WORK INSTRUCTION. Please report every line in the entries that contains the string "hypo".

RAW DATA.
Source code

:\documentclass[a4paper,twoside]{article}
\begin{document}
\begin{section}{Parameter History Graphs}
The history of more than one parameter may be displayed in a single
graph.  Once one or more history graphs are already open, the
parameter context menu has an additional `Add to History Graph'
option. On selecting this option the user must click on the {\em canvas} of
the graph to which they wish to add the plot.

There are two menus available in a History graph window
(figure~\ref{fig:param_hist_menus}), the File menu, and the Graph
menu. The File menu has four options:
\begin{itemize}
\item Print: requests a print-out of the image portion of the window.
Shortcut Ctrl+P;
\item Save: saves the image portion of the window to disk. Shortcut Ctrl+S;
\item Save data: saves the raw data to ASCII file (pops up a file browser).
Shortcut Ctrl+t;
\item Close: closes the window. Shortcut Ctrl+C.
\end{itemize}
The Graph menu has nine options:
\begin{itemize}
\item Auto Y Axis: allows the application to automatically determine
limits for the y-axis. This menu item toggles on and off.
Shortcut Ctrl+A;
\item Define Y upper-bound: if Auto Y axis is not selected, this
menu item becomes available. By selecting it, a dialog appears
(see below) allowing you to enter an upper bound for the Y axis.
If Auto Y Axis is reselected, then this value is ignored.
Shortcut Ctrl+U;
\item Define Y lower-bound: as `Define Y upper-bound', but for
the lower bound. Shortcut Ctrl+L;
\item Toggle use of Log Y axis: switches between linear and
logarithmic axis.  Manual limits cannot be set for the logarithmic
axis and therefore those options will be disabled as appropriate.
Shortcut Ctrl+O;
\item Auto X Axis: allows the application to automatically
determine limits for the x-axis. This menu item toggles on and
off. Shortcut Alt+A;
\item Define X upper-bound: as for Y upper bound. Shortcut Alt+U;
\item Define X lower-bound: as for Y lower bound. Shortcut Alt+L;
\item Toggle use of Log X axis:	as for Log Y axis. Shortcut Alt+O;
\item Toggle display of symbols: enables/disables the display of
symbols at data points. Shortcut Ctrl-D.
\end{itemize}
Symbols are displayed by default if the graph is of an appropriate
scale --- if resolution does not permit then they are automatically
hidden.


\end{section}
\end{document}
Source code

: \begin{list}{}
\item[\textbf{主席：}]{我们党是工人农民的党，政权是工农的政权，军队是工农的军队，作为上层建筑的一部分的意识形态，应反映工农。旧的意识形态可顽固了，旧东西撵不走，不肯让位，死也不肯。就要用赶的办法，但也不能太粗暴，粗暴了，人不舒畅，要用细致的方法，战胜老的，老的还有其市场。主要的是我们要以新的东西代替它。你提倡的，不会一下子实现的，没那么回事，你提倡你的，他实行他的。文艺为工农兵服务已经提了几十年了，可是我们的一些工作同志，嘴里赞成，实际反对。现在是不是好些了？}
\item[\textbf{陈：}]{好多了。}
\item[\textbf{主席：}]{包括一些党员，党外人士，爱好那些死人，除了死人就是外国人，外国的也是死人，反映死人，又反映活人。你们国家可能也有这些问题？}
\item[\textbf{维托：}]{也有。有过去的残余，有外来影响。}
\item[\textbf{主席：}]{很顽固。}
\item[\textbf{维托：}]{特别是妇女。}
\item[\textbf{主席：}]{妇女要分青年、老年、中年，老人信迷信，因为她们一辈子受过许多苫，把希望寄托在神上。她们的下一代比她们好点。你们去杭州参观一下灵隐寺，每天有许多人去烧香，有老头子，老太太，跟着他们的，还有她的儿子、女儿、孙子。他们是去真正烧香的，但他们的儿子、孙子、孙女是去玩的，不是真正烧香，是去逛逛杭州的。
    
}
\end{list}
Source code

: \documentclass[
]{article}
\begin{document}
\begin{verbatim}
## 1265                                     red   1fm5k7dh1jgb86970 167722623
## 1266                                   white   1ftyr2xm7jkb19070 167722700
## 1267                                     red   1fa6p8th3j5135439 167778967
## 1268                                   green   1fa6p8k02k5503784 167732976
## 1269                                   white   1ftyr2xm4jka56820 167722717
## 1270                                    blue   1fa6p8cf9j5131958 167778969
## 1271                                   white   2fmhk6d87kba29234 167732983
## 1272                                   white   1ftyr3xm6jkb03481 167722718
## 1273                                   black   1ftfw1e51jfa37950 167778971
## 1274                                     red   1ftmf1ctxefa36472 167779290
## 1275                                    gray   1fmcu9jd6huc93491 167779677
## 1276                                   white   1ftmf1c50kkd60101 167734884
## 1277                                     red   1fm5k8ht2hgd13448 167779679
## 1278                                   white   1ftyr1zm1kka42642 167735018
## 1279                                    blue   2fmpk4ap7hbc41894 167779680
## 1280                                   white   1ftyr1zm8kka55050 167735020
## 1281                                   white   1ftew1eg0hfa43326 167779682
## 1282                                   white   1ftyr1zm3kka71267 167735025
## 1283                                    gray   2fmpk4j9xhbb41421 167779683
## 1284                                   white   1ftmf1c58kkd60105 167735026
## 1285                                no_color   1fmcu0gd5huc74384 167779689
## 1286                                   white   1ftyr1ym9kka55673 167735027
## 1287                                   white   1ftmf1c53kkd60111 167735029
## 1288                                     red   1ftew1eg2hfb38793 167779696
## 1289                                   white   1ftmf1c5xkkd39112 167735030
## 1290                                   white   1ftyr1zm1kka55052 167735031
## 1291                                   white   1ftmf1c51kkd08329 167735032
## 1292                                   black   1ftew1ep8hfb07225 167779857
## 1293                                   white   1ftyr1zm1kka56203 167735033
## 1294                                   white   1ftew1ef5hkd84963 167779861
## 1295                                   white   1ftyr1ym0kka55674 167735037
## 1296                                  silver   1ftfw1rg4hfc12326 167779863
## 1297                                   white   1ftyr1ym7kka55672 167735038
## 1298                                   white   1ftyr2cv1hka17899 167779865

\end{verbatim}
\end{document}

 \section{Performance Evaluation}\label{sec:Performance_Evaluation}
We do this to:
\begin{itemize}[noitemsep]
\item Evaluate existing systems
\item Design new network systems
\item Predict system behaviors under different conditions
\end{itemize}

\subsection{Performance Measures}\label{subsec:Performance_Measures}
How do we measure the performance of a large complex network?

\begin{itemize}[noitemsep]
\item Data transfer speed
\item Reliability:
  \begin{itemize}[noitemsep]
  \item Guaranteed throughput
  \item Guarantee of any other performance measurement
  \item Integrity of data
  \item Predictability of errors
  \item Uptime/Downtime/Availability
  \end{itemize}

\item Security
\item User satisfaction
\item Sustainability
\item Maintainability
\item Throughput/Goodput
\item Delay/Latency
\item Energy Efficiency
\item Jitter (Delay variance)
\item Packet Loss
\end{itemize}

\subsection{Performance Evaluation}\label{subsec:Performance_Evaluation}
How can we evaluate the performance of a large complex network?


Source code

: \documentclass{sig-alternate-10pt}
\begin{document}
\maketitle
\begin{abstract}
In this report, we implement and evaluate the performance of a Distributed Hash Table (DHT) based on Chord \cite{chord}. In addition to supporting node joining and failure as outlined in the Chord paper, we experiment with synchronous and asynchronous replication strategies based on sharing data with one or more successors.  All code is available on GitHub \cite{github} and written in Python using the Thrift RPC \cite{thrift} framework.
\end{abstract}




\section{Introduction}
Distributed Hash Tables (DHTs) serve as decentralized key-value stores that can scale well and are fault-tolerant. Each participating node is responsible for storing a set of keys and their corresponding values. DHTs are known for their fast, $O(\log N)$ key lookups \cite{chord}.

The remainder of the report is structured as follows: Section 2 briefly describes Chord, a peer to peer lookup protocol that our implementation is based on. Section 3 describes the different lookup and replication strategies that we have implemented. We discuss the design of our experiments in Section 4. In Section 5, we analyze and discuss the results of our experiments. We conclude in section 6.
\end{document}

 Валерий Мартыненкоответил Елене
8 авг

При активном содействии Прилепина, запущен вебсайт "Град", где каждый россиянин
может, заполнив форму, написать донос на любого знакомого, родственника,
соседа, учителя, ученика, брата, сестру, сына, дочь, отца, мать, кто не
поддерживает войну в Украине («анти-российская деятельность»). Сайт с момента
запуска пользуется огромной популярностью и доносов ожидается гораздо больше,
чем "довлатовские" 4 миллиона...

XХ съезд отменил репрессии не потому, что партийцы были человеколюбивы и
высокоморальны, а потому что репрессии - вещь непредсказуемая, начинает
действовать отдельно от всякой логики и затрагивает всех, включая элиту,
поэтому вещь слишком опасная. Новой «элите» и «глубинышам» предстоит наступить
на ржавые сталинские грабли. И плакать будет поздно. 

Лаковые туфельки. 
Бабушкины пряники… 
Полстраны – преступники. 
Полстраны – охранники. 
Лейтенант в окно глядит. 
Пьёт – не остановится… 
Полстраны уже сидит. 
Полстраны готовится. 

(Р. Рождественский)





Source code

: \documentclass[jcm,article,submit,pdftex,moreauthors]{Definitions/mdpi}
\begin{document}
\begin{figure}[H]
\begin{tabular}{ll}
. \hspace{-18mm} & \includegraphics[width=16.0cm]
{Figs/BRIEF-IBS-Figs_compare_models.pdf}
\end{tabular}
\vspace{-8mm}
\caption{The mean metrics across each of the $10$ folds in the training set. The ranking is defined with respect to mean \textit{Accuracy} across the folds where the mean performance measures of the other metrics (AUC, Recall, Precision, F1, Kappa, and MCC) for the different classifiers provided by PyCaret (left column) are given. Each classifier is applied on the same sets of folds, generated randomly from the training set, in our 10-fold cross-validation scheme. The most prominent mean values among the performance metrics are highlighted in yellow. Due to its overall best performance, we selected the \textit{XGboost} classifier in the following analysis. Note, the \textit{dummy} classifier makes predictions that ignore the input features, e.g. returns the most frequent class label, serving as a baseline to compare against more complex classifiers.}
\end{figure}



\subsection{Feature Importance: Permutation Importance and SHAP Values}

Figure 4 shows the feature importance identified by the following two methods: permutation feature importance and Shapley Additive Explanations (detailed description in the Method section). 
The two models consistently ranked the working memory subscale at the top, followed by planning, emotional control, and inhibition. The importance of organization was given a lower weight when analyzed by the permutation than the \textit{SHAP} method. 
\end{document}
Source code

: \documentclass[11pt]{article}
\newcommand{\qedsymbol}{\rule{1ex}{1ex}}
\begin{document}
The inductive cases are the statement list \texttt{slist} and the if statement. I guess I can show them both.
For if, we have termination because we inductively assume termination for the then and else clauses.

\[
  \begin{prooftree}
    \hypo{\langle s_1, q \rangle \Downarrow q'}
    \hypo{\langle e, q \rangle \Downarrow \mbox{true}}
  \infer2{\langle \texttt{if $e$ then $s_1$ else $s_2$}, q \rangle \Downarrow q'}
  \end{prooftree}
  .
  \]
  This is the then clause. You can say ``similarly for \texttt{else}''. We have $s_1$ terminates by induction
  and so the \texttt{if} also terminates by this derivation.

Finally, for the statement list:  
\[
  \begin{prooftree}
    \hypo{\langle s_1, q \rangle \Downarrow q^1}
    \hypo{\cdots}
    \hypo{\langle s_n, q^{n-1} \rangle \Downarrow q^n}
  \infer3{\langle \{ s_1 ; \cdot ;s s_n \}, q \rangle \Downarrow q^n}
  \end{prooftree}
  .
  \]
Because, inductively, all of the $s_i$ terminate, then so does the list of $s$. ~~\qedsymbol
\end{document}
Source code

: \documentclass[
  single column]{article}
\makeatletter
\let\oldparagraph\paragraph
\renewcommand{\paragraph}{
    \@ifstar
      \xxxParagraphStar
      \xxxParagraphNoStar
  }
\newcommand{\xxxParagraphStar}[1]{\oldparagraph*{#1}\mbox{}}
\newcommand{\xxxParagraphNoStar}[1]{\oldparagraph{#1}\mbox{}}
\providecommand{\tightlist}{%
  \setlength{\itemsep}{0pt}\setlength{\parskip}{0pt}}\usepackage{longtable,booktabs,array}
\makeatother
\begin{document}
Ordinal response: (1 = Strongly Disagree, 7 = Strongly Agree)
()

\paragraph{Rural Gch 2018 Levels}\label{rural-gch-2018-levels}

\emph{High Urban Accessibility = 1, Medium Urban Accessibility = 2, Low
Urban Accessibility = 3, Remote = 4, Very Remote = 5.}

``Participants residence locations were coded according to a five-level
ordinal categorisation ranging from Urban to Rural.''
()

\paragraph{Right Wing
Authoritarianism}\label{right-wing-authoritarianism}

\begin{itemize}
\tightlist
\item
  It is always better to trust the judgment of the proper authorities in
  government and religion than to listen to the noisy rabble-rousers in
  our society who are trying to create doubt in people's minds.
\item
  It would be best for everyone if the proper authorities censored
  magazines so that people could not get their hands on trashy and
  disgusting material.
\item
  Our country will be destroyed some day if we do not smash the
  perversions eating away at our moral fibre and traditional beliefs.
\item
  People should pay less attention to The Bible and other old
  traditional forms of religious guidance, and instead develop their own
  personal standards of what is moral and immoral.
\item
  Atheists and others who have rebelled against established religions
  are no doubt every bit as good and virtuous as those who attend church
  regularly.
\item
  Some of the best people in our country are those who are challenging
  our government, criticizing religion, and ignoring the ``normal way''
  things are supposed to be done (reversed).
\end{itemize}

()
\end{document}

WRITTEN SOLUTION.
    \hypo{\langle s_1, q \rangle \Downarrow q'}
    \hypo{\langle e, q \rangle \Downarrow \mbox{true}}
    \hypo{\langle s_1, q \rangle \Downarrow q^1}
    \hypo{\cdots}
    \hypo{\langle s_n, q^{n-1} \rangle \Downarrow q^n}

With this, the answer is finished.